Collected data:
------------------------------------------------

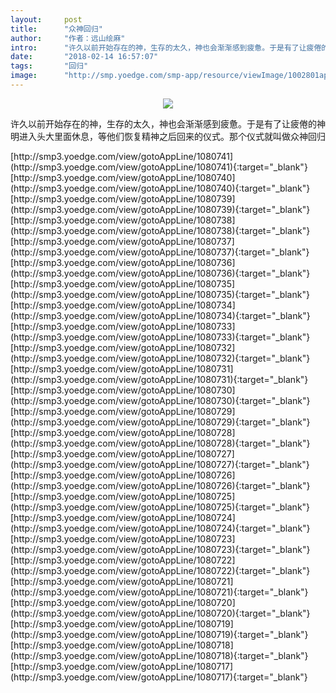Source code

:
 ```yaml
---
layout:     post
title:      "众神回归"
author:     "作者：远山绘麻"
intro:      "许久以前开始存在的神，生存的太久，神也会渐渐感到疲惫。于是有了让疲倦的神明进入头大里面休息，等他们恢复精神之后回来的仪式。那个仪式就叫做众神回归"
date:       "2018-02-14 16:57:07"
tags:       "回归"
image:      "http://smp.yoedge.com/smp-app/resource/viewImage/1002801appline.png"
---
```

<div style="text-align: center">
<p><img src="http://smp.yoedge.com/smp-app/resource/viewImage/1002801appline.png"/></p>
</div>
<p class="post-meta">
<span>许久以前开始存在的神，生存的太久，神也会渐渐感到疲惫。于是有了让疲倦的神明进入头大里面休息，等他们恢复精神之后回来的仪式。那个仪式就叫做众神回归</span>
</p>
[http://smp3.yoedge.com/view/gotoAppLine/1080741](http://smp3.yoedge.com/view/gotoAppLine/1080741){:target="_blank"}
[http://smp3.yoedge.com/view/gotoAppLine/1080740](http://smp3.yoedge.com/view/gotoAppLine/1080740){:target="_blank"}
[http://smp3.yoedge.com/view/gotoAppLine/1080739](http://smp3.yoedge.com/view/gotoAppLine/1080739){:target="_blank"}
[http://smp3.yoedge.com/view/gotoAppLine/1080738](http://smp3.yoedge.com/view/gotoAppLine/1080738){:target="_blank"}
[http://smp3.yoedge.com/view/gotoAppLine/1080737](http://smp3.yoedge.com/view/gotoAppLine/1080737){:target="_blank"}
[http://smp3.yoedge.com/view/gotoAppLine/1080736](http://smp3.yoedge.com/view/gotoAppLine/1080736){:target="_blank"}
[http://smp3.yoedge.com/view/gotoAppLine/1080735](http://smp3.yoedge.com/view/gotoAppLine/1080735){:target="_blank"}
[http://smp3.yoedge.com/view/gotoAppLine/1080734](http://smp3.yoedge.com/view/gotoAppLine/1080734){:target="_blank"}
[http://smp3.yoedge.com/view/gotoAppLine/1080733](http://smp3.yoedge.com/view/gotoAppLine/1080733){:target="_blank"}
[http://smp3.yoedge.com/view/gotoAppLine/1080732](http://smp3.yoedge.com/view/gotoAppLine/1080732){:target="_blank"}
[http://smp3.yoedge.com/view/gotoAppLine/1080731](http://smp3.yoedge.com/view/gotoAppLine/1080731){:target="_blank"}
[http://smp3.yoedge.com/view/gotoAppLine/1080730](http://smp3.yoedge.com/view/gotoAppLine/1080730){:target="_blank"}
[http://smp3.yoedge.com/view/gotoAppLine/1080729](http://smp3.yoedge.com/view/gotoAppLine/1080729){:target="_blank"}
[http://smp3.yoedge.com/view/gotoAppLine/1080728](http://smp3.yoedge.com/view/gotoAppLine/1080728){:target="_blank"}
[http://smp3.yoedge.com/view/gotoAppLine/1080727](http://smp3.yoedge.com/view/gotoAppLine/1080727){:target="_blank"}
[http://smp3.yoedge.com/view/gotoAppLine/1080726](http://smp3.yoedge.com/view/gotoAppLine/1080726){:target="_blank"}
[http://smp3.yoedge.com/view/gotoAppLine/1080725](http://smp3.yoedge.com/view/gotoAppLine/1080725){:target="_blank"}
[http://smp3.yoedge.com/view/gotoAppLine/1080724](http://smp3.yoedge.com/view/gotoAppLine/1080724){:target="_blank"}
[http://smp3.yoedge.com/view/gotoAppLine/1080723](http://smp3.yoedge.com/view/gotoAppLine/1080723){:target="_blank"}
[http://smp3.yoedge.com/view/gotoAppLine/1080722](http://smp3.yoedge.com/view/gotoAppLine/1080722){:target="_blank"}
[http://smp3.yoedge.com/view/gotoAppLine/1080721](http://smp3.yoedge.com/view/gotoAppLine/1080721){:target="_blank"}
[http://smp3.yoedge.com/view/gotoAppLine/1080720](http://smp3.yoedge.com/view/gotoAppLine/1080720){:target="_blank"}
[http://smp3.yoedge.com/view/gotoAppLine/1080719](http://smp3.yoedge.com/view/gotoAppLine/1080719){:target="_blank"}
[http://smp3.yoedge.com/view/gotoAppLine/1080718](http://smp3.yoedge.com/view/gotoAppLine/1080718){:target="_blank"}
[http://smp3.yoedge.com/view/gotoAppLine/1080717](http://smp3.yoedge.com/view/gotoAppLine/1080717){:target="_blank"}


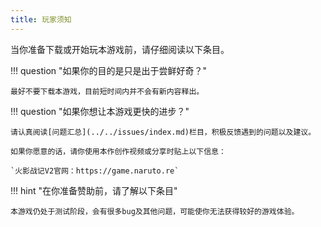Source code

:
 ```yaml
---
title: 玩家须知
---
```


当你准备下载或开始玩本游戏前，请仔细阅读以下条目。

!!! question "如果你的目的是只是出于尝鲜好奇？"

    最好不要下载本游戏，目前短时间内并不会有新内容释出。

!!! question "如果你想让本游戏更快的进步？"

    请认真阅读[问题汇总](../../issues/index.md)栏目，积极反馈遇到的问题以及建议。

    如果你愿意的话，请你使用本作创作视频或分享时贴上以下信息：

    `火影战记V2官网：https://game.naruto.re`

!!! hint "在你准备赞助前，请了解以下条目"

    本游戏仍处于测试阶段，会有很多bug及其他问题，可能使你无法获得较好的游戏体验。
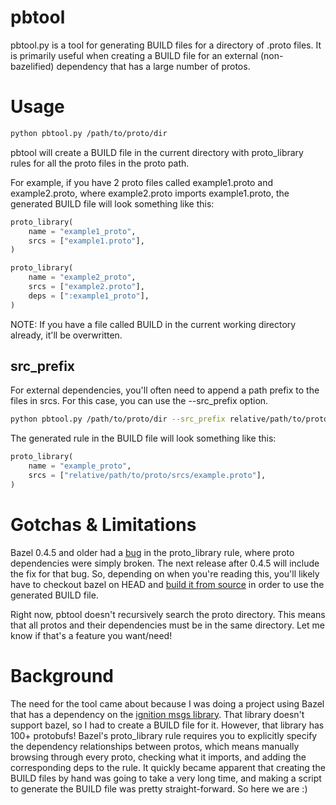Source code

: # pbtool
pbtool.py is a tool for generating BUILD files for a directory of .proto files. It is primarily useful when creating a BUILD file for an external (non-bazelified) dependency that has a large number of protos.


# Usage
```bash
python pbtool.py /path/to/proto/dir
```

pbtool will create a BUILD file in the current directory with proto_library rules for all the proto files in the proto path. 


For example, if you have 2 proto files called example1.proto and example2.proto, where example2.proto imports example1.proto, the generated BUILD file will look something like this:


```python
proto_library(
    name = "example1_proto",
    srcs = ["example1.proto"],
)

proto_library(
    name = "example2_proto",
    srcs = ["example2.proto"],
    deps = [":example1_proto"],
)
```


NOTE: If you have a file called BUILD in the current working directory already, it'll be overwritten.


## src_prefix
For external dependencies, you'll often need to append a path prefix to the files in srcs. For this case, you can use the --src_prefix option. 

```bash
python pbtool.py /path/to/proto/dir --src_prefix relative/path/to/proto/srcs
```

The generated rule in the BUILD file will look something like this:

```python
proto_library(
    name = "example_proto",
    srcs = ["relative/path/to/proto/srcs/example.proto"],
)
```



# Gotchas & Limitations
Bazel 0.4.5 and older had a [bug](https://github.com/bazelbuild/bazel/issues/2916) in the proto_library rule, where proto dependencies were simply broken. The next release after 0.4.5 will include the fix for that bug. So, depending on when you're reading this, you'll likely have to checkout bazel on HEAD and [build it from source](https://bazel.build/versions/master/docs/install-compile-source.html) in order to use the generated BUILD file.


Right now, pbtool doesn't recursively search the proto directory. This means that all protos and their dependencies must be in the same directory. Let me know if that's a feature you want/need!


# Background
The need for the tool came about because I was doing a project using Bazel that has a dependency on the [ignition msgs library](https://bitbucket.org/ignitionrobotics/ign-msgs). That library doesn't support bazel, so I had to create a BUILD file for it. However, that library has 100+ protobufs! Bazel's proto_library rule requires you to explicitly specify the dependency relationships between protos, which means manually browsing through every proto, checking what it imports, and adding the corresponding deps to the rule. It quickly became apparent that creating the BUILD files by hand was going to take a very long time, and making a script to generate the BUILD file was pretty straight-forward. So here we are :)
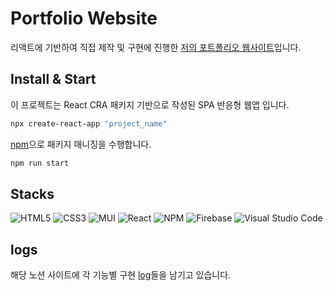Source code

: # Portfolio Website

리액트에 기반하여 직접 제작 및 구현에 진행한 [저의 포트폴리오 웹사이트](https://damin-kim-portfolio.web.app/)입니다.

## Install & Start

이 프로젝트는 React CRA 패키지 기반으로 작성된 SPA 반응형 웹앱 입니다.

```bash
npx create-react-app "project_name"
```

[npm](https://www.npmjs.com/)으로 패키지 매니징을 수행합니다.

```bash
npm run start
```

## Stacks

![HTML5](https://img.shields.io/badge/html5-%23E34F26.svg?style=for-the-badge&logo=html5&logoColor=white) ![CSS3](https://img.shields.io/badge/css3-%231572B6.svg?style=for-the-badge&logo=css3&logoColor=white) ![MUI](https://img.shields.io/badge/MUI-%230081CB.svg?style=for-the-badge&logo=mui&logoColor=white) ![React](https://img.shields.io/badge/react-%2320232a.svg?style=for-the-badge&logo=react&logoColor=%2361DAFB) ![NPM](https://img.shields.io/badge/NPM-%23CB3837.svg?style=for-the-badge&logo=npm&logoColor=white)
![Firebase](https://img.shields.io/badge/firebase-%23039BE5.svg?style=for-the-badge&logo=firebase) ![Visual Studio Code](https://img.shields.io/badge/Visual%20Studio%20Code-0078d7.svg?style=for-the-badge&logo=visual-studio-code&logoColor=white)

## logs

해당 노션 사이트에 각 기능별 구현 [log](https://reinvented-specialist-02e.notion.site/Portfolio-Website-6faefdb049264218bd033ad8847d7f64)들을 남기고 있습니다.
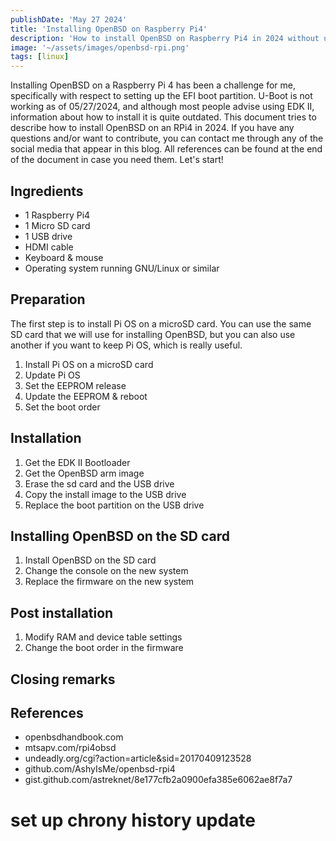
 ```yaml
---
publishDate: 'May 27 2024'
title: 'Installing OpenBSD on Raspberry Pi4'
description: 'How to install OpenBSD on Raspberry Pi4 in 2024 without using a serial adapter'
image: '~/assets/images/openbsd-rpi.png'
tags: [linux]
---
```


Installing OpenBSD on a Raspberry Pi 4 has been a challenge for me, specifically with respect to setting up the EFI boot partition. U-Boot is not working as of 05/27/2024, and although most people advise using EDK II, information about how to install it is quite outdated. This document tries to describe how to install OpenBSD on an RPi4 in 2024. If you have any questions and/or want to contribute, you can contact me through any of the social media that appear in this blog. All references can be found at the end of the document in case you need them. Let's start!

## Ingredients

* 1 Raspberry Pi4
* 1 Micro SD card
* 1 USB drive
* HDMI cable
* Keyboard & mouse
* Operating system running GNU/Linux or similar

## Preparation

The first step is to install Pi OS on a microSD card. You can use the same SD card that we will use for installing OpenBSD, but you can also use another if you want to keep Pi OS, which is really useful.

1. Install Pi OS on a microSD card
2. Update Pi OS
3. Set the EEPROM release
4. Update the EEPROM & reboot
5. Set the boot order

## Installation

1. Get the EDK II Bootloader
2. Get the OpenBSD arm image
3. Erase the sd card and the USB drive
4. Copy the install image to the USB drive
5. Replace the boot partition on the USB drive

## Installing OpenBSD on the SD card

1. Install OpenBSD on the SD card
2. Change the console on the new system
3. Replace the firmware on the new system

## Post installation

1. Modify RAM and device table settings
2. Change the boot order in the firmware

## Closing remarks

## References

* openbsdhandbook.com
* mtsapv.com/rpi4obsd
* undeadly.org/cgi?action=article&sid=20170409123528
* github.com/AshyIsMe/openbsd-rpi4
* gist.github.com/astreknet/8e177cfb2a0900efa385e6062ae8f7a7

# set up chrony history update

------------------------------------------------

EXERCISE GOAL:
In the entries above, find each line with the word "external" and return it.

RESPONSE:
pbtool.py is a tool for generating BUILD files for a directory of .proto files. It is primarily useful when creating a BUILD file for an external (non-bazelified) dependency that has a large number of protos.
For external dependencies, you'll often need to append a path prefix to the files in srcs. For this case, you can use the --src_prefix option. 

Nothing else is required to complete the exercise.